My Lords, I have thought for some time that we should look at the differences in practice exemplified by other countries with lower rates of imprisonment to see what can be learned from them. In 2012 the National Audit Office spoke of the potential benefit of conducting more research into prison population trends in other countries, and a report from the Criminal Justice Alliance identified some structural features of European criminal justice systems that appeared to be associated with lower rates of imprisonment. These uncannily anticipate all those advocated by my noble and learned friend Lord Brown in his masterly introduction to this debate. They include the greater use of suspended sentences and greater restraint in the imposition of imprisonment for breaches of a community penalty; lower maximum sentences and going rates for particular offences; much less use of mandatory minimum and indeterminate sentences; and the treatment of problems of mental health and drug dependency much more as matters for health and social care than for the criminal justice system.
All these approaches and more are adopted elsewhere. The numbers in prison are lower and the sky does not fall in. We should look not only at the prosecution and sentencing practice of other countries but at what they do instead with those offenders, particularly categories of offender who are no longer sent to prison.
Another report, entitled “A Presumption Against Imprisonment: Social Order and Social Values”, written by eight leading criminologists and academic lawyers and issued by the British Academy in 2014, came to very similar conclusions. The noble and learned Lord, Lord Brown, referred to the guidelines issued by the Sentencing Council. These are based almost entirely on the symbolic significance of a prison sentence in reflecting the seriousness of the offence, with little or no regard for instrumental objectives such as making it less likely that the offender will re-offend, protecting the public, or making amends, for example through compensation, community service, or apology. With the noble and learned Lord, Lord Brown, I want to see the council’s guidelines reviewed in the light of the comparative evidence to which I have drawn attention.

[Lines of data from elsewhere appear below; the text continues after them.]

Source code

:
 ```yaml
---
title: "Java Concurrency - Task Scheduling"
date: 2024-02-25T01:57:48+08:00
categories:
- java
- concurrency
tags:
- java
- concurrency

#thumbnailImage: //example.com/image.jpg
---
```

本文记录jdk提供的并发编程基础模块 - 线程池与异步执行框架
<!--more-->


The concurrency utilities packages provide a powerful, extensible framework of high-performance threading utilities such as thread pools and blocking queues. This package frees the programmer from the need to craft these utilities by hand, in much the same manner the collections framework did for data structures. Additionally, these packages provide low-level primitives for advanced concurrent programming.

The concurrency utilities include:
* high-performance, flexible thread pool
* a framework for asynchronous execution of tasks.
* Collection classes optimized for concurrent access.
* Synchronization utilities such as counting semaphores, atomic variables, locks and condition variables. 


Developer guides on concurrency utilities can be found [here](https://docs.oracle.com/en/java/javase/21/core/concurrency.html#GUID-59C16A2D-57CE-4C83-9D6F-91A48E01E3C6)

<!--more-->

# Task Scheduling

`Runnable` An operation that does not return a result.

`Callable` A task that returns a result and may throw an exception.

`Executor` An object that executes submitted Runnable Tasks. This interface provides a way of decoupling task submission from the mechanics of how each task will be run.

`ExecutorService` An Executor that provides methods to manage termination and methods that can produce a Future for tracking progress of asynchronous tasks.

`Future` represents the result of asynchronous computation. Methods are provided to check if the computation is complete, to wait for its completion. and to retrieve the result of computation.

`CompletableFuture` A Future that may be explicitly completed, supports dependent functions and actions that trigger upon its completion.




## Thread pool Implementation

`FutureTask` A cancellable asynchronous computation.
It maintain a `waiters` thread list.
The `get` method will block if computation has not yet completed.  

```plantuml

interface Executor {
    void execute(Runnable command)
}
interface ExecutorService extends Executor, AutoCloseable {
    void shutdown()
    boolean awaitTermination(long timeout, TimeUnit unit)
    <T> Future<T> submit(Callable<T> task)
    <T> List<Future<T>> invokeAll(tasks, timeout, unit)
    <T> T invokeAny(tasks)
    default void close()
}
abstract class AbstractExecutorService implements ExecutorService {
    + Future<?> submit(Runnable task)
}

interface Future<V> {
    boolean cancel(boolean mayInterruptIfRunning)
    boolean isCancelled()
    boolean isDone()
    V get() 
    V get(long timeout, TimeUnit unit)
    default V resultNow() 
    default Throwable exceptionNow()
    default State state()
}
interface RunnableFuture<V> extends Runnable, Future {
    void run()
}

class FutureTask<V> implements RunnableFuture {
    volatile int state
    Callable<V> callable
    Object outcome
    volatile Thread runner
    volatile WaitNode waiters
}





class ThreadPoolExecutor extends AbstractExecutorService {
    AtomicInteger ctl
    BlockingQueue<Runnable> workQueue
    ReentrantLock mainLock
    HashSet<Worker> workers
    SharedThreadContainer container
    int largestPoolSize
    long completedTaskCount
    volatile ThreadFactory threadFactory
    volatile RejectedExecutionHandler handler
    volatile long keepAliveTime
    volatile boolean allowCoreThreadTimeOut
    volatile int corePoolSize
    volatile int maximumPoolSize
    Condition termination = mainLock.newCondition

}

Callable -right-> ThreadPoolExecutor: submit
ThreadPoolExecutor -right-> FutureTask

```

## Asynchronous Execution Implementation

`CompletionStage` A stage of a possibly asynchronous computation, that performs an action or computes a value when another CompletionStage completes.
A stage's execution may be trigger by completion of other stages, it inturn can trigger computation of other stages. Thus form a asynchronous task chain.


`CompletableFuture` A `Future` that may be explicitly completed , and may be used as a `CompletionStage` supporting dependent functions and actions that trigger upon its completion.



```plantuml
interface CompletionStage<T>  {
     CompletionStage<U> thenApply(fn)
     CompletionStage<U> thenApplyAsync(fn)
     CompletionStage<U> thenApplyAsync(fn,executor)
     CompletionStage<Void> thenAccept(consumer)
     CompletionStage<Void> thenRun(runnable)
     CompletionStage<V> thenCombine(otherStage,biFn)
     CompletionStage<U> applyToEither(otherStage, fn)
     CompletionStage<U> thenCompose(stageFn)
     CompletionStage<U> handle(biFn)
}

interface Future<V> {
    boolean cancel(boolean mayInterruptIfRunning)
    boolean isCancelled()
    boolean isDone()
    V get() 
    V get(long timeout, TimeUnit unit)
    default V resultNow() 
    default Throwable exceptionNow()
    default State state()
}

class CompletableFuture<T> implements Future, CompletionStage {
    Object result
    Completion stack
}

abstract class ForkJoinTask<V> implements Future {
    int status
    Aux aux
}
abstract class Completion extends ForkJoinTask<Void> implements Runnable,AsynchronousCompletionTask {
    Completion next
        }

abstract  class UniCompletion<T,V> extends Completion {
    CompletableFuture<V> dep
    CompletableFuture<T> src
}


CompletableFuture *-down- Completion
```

The Legal Aid, Sentencing and Punishment of Offenders Act 2012 contains provisions that are designed to have an impact on the numbers held on remand if there is little likelihood of a custodial sentence, and a wider range of options for dealing with breaches of community sentences. These have been much less remarked on than the provisions designed to cut the legal aid bill. The Ministry of Justice is about to undertake a post-implementation review of LASPO, and I hope very much that it will give as much attention to the provisions in the Act designed to reduce the numbers in prison as it does to those designed to reduce the numbers receiving legal aid.